• **Materials provided**
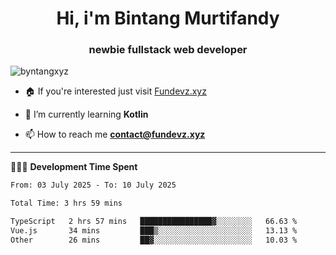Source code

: <h1 align="center">Hi, i'm Bintang Murtifandy</h1>
<h3 align="center">newbie fullstack web developer</h3>

<p align="left"> <img src="https://komarev.com/ghpvc/?username=byntangxyz&label=Profile%20views&color=0e75b6&style=flat" alt="byntangxyz" /> </p>

- 🏠 If you're interested just visit [Fundevz.xyz](https://fundevz.xyz)

- 🌱 I’m currently learning **Kotlin**

- 📫 How to reach me **[contact@fundevz.xyz](mailto:contact@fundevz.xyz)**

<hr />

👩🏿‍💻 **Development Time Spent**

<p><!--START_SECTION:waka-->

```txt
From: 03 July 2025 - To: 10 July 2025

Total Time: 3 hrs 59 mins

TypeScript   2 hrs 57 mins   ████████████████▓░░░░░░░░   66.63 %
Vue.js       34 mins         ███▒░░░░░░░░░░░░░░░░░░░░░   13.13 %
Other        26 mins         ██▓░░░░░░░░░░░░░░░░░░░░░░   10.03 %
```

<!--END_SECTION:waka--></p>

• **Requirement**
Could you count the lines of the listing above that hold the word "waka" and give only the total?

• **Solution for this problem**
2